- Problem
Below are some lines of data. Return all of them as they are.

- Exercise inputs

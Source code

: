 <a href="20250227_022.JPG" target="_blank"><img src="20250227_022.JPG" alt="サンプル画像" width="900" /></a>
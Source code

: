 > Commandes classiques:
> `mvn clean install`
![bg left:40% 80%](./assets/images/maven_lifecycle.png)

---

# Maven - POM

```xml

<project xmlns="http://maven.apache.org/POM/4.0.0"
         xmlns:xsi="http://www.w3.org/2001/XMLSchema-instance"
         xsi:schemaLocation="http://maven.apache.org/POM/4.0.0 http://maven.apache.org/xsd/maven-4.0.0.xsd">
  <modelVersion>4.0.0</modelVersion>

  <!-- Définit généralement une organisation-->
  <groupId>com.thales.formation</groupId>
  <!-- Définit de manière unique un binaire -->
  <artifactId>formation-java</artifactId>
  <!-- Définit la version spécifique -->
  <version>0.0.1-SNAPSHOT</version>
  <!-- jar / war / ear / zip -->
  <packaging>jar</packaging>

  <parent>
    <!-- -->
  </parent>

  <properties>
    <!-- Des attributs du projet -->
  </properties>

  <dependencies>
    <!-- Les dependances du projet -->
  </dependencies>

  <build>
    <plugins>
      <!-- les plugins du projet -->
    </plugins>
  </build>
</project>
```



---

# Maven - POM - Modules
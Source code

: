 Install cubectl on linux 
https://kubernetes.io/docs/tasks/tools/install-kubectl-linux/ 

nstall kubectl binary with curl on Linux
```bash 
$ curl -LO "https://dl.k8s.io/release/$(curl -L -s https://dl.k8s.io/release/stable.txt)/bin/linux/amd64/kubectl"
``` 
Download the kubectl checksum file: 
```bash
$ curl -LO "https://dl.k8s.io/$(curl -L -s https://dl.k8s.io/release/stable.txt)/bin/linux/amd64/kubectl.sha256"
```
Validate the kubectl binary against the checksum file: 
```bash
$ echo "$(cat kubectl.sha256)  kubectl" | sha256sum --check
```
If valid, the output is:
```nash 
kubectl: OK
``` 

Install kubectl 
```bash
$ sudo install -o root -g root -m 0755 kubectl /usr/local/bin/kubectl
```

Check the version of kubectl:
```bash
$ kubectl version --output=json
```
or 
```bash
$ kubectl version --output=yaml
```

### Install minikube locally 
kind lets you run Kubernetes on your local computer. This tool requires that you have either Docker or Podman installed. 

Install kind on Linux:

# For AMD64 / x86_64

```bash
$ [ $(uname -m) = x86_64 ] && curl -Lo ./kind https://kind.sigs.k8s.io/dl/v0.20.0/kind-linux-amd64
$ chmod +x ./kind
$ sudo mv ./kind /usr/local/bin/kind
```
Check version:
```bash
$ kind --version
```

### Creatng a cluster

- Solved problem
Source code

: <a href="20250227_022.JPG" target="_blank"><img src="20250227_022.JPG" alt="サンプル画像" width="900" /></a>
Source code

: > Commandes classiques:
> `mvn clean install`
![bg left:40% 80%](./assets/images/maven_lifecycle.png)

---

# Maven - POM

```xml

<project xmlns="http://maven.apache.org/POM/4.0.0"
         xmlns:xsi="http://www.w3.org/2001/XMLSchema-instance"
         xsi:schemaLocation="http://maven.apache.org/POM/4.0.0 http://maven.apache.org/xsd/maven-4.0.0.xsd">
  <modelVersion>4.0.0</modelVersion>

  <!-- Définit généralement une organisation-->
  <groupId>com.thales.formation</groupId>
  <!-- Définit de manière unique un binaire -->
  <artifactId>formation-java</artifactId>
  <!-- Définit la version spécifique -->
  <version>0.0.1-SNAPSHOT</version>
  <!-- jar / war / ear / zip -->
  <packaging>jar</packaging>

  <parent>
    <!-- -->
  </parent>

  <properties>
    <!-- Des attributs du projet -->
  </properties>

  <dependencies>
    <!-- Les dependances du projet -->
  </dependencies>

  <build>
    <plugins>
      <!-- les plugins du projet -->
    </plugins>
  </build>
</project>
```



---

# Maven - POM - Modules
Source code

: Install cubectl on linux 
https://kubernetes.io/docs/tasks/tools/install-kubectl-linux/ 

nstall kubectl binary with curl on Linux
```bash 
$ curl -LO "https://dl.k8s.io/release/$(curl -L -s https://dl.k8s.io/release/stable.txt)/bin/linux/amd64/kubectl"
``` 
Download the kubectl checksum file: 
```bash
$ curl -LO "https://dl.k8s.io/$(curl -L -s https://dl.k8s.io/release/stable.txt)/bin/linux/amd64/kubectl.sha256"
```
Validate the kubectl binary against the checksum file: 
```bash
$ echo "$(cat kubectl.sha256)  kubectl" | sha256sum --check
```
If valid, the output is:
```nash 
kubectl: OK
``` 

Install kubectl 
```bash
$ sudo install -o root -g root -m 0755 kubectl /usr/local/bin/kubectl
```

Check the version of kubectl:
```bash
$ kubectl version --output=json
```
or 
```bash
$ kubectl version --output=yaml
```

### Install minikube locally 
kind lets you run Kubernetes on your local computer. This tool requires that you have either Docker or Podman installed. 

Install kind on Linux:

# For AMD64 / x86_64

```bash
$ [ $(uname -m) = x86_64 ] && curl -Lo ./kind https://kind.sigs.k8s.io/dl/v0.20.0/kind-linux-amd64
$ chmod +x ./kind
$ sudo mv ./kind /usr/local/bin/kind
```
Check version:
```bash
$ kind --version
```

### Creatng a cluster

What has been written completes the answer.